Problem requirements:
Determine how many lines in the entries below include "import". The reply should be that number and nothing else.

START Excerpted records

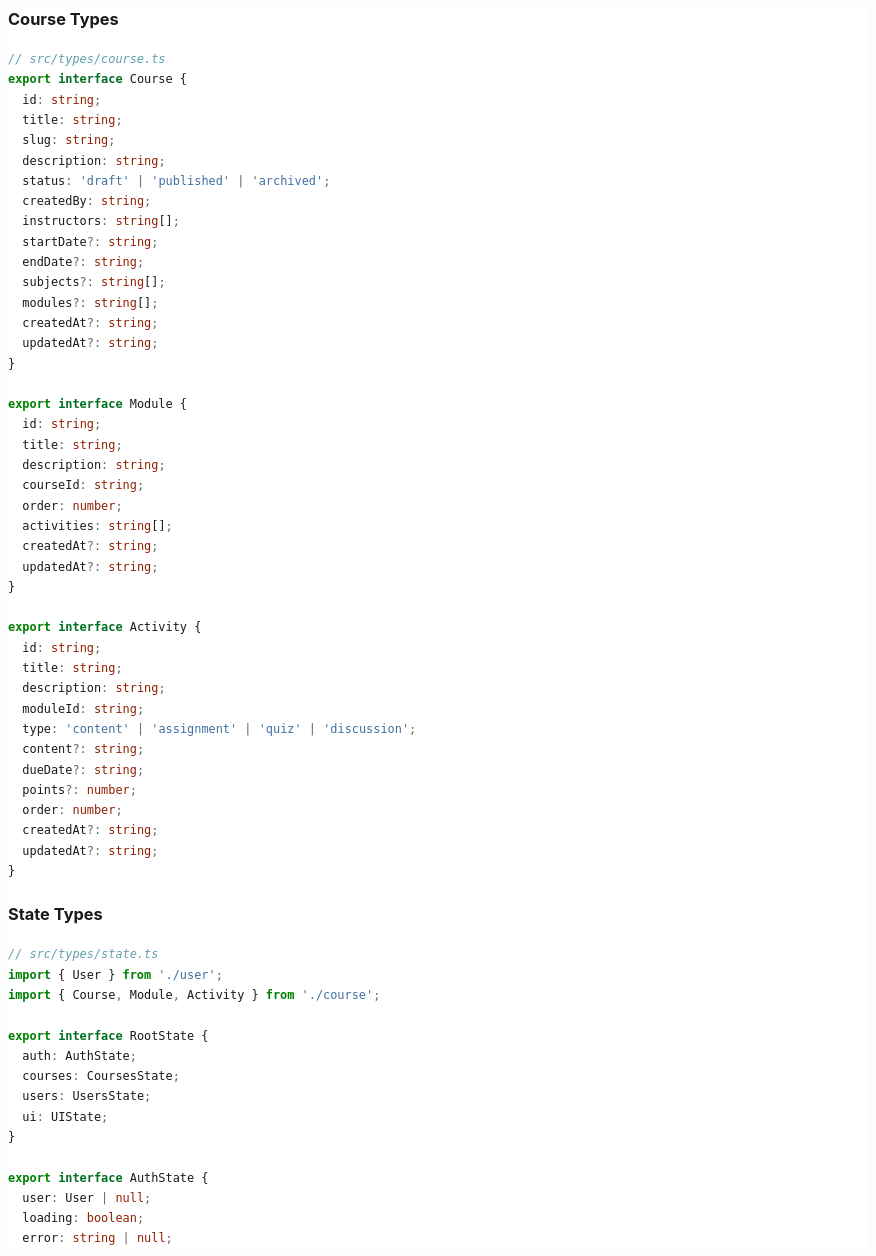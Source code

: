 ### Course Types

```typescript
// src/types/course.ts
export interface Course {
  id: string;
  title: string;
  slug: string;
  description: string;
  status: 'draft' | 'published' | 'archived';
  createdBy: string;
  instructors: string[];
  startDate?: string;
  endDate?: string;
  subjects?: string[];
  modules?: string[];
  createdAt?: string;
  updatedAt?: string;
}

export interface Module {
  id: string;
  title: string;
  description: string;
  courseId: string;
  order: number;
  activities: string[];
  createdAt?: string;
  updatedAt?: string;
}

export interface Activity {
  id: string;
  title: string;
  description: string;
  moduleId: string;
  type: 'content' | 'assignment' | 'quiz' | 'discussion';
  content?: string;
  dueDate?: string;
  points?: number;
  order: number;
  createdAt?: string;
  updatedAt?: string;
}
```

### State Types

```typescript
// src/types/state.ts
import { User } from './user';
import { Course, Module, Activity } from './course';

export interface RootState {
  auth: AuthState;
  courses: CoursesState;
  users: UsersState;
  ui: UIState;
}

export interface AuthState {
  user: User | null;
  loading: boolean;
  error: string | null;
```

END Excerpted records

Result below:
2